Data extract: Begin

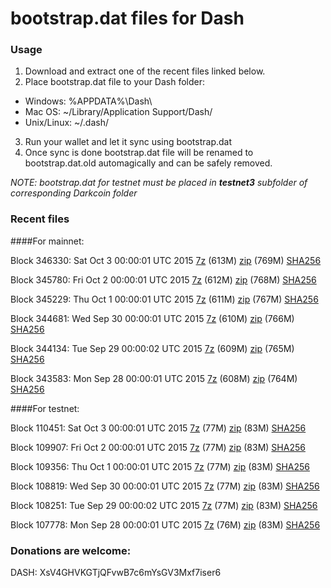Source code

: # bootstrap.dat files for Dash

### Usage

1. Download and extract one of the recent files linked below.
2. Place bootstrap.dat file to your Dash folder:
 - Windows: %APPDATA%\Dash\
 - Mac OS: ~/Library/Application Support/Dash/
 - Unix/Linux: ~/.dash/
3. Run your wallet and let it sync using bootstrap.dat
4. Once sync is done bootstrap.dat file will be renamed to bootstrap.dat.old automagically and can be safely removed.

_NOTE: bootstrap.dat for testnet must be placed in **testnet3** subfolder of corresponding Darkcoin folder_

### Recent files

####For mainnet:

Block 346330: Sat Oct  3 00:00:01 UTC 2015 [7z](https://transfer.sh/8BXBi/bootstrap.dat.20151003.7z) (613M) [zip](https://transfer.sh/oPVx4/bootstrap.dat.20151003.zip) (769M) [SHA256](https://transfer.sh/hSRQ2/sha256.txt)

Block 345780: Fri Oct  2 00:00:01 UTC 2015 [7z](https://transfer.sh/Jg4Zs/bootstrap.dat.20151002.7z) (612M) [zip](https://transfer.sh/kNhRb/bootstrap.dat.20151002.zip) (768M) [SHA256](https://transfer.sh/1dIjPU/sha256.txt)

Block 345229: Thu Oct  1 00:00:01 UTC 2015 [7z](https://transfer.sh/czYd0/bootstrap.dat.20151001.7z) (611M) [zip](https://transfer.sh/yKQ1z/bootstrap.dat.20151001.zip) (767M) [SHA256](https://transfer.sh/w6ade/sha256.txt)

Block 344681: Wed Sep 30 00:00:01 UTC 2015 [7z](https://transfer.sh/fJRnU/bootstrap.dat.20150930.7z) (610M) [zip](https://transfer.sh/DMYNf/bootstrap.dat.20150930.zip) (766M) [SHA256](https://transfer.sh/kQEGx/sha256.txt)

Block 344134: Tue Sep 29 00:00:02 UTC 2015 [7z](https://transfer.sh/1hGzec/bootstrap.dat.20150929.7z) (609M) [zip](https://transfer.sh/S1AGn/bootstrap.dat.20150929.zip) (765M) [SHA256](https://transfer.sh/AV20g/sha256.txt)

Block 343583: Mon Sep 28 00:00:01 UTC 2015 [7z](https://transfer.sh/I6cTC/bootstrap.dat.20150928.7z) (608M) [zip](https://transfer.sh/19a38z/bootstrap.dat.20150928.zip) (764M) [SHA256](https://transfer.sh/vvqSj/sha256.txt)

####For testnet:

Block 110451: Sat Oct  3 00:00:01 UTC 2015 [7z](https://transfer.sh/abVIU/bootstrap.dat.20151003.7z) (77M) [zip](https://transfer.sh/cjvqx/bootstrap.dat.20151003.zip) (83M) [SHA256](https://transfer.sh/1b8M8B/sha256.txt)

Block 109907: Fri Oct  2 00:00:01 UTC 2015 [7z](https://transfer.sh/189dNM/bootstrap.dat.20151002.7z) (77M) [zip](https://transfer.sh/3rKEU/bootstrap.dat.20151002.zip) (83M) [SHA256](https://transfer.sh/BkUGi/sha256.txt)

Block 109356: Thu Oct  1 00:00:01 UTC 2015 [7z](https://transfer.sh/lRSS9/bootstrap.dat.20151001.7z) (77M) [zip](https://transfer.sh/gfevz/bootstrap.dat.20151001.zip) (83M) [SHA256](https://transfer.sh/8JXdS/sha256.txt)

Block 108819: Wed Sep 30 00:00:01 UTC 2015 [7z](https://transfer.sh/9024U/bootstrap.dat.20150930.7z) (77M) [zip](https://transfer.sh/MVnak/bootstrap.dat.20150930.zip) (83M) [SHA256](https://transfer.sh/HUiSA/sha256.txt)

Block 108251: Tue Sep 29 00:00:02 UTC 2015 [7z](https://transfer.sh/nTZ7C/bootstrap.dat.20150929.7z) (77M) [zip](https://transfer.sh/g9URS/bootstrap.dat.20150929.zip) (83M) [SHA256](https://transfer.sh/lPMh9/sha256.txt)

Block 107778: Mon Sep 28 00:00:01 UTC 2015 [7z](https://transfer.sh/1hLKFF/bootstrap.dat.20150928.7z) (76M) [zip](https://transfer.sh/lFTc4/bootstrap.dat.20150928.zip) (83M) [SHA256](https://transfer.sh/Lf9sg/sha256.txt)

### Donations are welcome:

DASH: XsV4GHVKGTjQFvwB7c6mYsGV3Mxf7iser6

Data extract: End

Repeat each line of the records exactly. Do not include the pictures.

Source code

: # bootstrap.dat files for Dash

### Usage

1. Download and extract one of the recent files linked below.
2. Place bootstrap.dat file to your Dash folder:
 - Windows: %APPDATA%\Dash\
 - Mac OS: ~/Library/Application Support/Dash/
 - Unix/Linux: ~/.dash/
3. Run your wallet and let it sync using bootstrap.dat
4. Once sync is done bootstrap.dat file will be renamed to bootstrap.dat.old automagically and can be safely removed.

_NOTE: bootstrap.dat for testnet must be placed in **testnet3** subfolder of corresponding Darkcoin folder_

### Recent files

####For mainnet:

Block 346330: Sat Oct  3 00:00:01 UTC 2015 [7z](https://transfer.sh/8BXBi/bootstrap.dat.20151003.7z) (613M) [zip](https://transfer.sh/oPVx4/bootstrap.dat.20151003.zip) (769M) [SHA256](https://transfer.sh/hSRQ2/sha256.txt)

Block 345780: Fri Oct  2 00:00:01 UTC 2015 [7z](https://transfer.sh/Jg4Zs/bootstrap.dat.20151002.7z) (612M) [zip](https://transfer.sh/kNhRb/bootstrap.dat.20151002.zip) (768M) [SHA256](https://transfer.sh/1dIjPU/sha256.txt)

Block 345229: Thu Oct  1 00:00:01 UTC 2015 [7z](https://transfer.sh/czYd0/bootstrap.dat.20151001.7z) (611M) [zip](https://transfer.sh/yKQ1z/bootstrap.dat.20151001.zip) (767M) [SHA256](https://transfer.sh/w6ade/sha256.txt)

Block 344681: Wed Sep 30 00:00:01 UTC 2015 [7z](https://transfer.sh/fJRnU/bootstrap.dat.20150930.7z) (610M) [zip](https://transfer.sh/DMYNf/bootstrap.dat.20150930.zip) (766M) [SHA256](https://transfer.sh/kQEGx/sha256.txt)

Block 344134: Tue Sep 29 00:00:02 UTC 2015 [7z](https://transfer.sh/1hGzec/bootstrap.dat.20150929.7z) (609M) [zip](https://transfer.sh/S1AGn/bootstrap.dat.20150929.zip) (765M) [SHA256](https://transfer.sh/AV20g/sha256.txt)

Block 343583: Mon Sep 28 00:00:01 UTC 2015 [7z](https://transfer.sh/I6cTC/bootstrap.dat.20150928.7z) (608M) [zip](https://transfer.sh/19a38z/bootstrap.dat.20150928.zip) (764M) [SHA256](https://transfer.sh/vvqSj/sha256.txt)

####For testnet:

Block 110451: Sat Oct  3 00:00:01 UTC 2015 [7z](https://transfer.sh/abVIU/bootstrap.dat.20151003.7z) (77M) [zip](https://transfer.sh/cjvqx/bootstrap.dat.20151003.zip) (83M) [SHA256](https://transfer.sh/1b8M8B/sha256.txt)

Block 109907: Fri Oct  2 00:00:01 UTC 2015 [7z](https://transfer.sh/189dNM/bootstrap.dat.20151002.7z) (77M) [zip](https://transfer.sh/3rKEU/bootstrap.dat.20151002.zip) (83M) [SHA256](https://transfer.sh/BkUGi/sha256.txt)

Block 109356: Thu Oct  1 00:00:01 UTC 2015 [7z](https://transfer.sh/lRSS9/bootstrap.dat.20151001.7z) (77M) [zip](https://transfer.sh/gfevz/bootstrap.dat.20151001.zip) (83M) [SHA256](https://transfer.sh/8JXdS/sha256.txt)

Block 108819: Wed Sep 30 00:00:01 UTC 2015 [7z](https://transfer.sh/9024U/bootstrap.dat.20150930.7z) (77M) [zip](https://transfer.sh/MVnak/bootstrap.dat.20150930.zip) (83M) [SHA256](https://transfer.sh/HUiSA/sha256.txt)

Block 108251: Tue Sep 29 00:00:02 UTC 2015 [7z](https://transfer.sh/nTZ7C/bootstrap.dat.20150929.7z) (77M) [zip](https://transfer.sh/g9URS/bootstrap.dat.20150929.zip) (83M) [SHA256](https://transfer.sh/lPMh9/sha256.txt)

Block 107778: Mon Sep 28 00:00:01 UTC 2015 [7z](https://transfer.sh/1hLKFF/bootstrap.dat.20150928.7z) (76M) [zip](https://transfer.sh/lFTc4/bootstrap.dat.20150928.zip) (83M) [SHA256](https://transfer.sh/Lf9sg/sha256.txt)

### Donations are welcome:

DASH: XsV4GHVKGTjQFvwB7c6mYsGV3Mxf7iser6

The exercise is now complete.